(Beginning of SUPPLIED DATA)

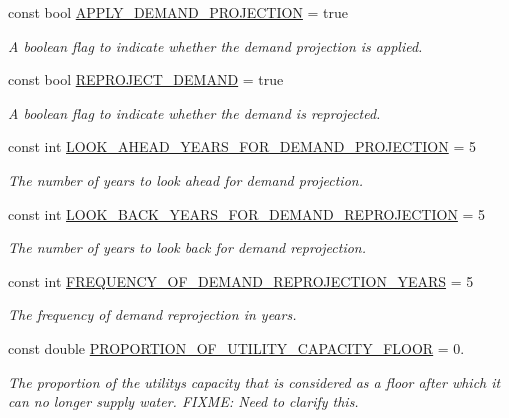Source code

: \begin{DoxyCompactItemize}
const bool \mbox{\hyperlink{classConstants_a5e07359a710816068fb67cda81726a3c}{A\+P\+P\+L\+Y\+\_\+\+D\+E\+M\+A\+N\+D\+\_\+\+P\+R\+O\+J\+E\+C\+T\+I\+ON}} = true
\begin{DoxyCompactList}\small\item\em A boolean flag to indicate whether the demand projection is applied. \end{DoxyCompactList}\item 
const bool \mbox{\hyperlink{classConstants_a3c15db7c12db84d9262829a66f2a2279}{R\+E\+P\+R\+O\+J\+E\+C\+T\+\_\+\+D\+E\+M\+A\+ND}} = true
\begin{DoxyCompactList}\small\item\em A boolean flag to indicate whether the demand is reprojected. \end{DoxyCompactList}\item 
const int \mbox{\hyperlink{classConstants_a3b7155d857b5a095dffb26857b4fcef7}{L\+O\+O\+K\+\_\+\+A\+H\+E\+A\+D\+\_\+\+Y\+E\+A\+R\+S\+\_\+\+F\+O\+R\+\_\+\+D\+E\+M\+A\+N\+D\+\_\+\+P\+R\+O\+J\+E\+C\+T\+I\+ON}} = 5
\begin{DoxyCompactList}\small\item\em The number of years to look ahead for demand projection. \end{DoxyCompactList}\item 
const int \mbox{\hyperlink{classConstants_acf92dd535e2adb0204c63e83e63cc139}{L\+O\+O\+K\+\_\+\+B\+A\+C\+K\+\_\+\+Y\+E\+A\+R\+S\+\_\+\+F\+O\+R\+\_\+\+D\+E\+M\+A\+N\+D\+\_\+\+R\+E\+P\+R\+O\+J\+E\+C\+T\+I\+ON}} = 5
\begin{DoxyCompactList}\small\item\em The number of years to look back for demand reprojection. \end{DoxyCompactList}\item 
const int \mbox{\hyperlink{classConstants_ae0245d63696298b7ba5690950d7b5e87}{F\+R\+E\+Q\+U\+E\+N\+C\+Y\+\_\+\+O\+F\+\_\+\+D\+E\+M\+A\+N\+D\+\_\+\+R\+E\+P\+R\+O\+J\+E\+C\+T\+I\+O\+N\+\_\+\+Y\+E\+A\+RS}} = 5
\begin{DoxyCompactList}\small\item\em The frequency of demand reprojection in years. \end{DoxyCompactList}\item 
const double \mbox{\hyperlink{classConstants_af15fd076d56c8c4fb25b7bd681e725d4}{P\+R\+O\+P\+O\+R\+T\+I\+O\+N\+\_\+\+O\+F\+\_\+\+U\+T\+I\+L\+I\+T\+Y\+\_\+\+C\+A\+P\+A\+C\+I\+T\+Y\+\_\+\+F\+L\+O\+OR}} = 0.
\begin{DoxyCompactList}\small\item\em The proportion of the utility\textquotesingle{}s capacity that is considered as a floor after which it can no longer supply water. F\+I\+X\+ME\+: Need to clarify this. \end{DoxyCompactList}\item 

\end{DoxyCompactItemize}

(End of SUPPLIED DATA)
(Beginning of SUPPLIED DATA)

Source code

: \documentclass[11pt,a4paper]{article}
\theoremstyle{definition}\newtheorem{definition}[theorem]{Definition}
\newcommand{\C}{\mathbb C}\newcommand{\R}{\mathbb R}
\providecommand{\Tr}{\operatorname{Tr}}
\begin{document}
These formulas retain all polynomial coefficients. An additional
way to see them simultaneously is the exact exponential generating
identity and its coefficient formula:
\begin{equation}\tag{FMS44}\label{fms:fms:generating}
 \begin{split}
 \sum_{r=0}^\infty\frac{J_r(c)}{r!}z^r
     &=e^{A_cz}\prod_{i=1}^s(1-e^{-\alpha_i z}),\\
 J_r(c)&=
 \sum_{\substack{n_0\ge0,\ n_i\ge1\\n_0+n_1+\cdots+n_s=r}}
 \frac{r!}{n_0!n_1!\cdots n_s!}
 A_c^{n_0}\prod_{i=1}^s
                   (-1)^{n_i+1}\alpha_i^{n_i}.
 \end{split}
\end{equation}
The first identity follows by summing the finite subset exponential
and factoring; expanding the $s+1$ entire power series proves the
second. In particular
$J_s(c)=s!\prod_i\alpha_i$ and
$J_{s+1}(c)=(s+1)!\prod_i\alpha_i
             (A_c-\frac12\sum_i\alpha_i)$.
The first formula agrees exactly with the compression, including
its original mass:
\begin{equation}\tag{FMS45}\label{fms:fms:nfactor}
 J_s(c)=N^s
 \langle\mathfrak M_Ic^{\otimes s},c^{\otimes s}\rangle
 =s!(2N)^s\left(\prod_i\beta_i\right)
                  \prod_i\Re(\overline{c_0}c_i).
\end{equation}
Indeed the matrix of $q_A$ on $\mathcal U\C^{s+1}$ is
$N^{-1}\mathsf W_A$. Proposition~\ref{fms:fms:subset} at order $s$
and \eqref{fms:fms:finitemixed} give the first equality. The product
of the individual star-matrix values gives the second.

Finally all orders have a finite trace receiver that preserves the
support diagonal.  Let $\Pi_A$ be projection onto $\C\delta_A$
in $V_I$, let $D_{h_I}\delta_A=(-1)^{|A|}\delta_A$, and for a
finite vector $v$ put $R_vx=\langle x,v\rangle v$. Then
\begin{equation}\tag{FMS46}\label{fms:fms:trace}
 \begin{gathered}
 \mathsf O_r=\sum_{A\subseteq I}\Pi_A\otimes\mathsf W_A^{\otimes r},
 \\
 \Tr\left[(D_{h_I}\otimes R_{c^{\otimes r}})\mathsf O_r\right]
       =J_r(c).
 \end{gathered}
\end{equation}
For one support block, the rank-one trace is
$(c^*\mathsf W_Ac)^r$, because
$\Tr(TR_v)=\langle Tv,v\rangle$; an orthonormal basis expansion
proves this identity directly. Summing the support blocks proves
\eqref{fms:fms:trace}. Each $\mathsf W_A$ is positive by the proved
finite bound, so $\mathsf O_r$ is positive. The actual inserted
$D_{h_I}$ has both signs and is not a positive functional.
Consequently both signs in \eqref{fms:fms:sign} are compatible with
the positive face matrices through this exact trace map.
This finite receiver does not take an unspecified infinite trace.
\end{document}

(End of SUPPLIED DATA)

WORK INSTRUCTION: Where a line of the listing holds "reprojection", show that line.

EXERCISE OUTPUT:
\begin{DoxyCompactList}\small\item\em The number of years to look back for demand reprojection. \end{DoxyCompactList}\item 
\begin{DoxyCompactList}\small\item\em The frequency of demand reprojection in years. \end{DoxyCompactList}\item 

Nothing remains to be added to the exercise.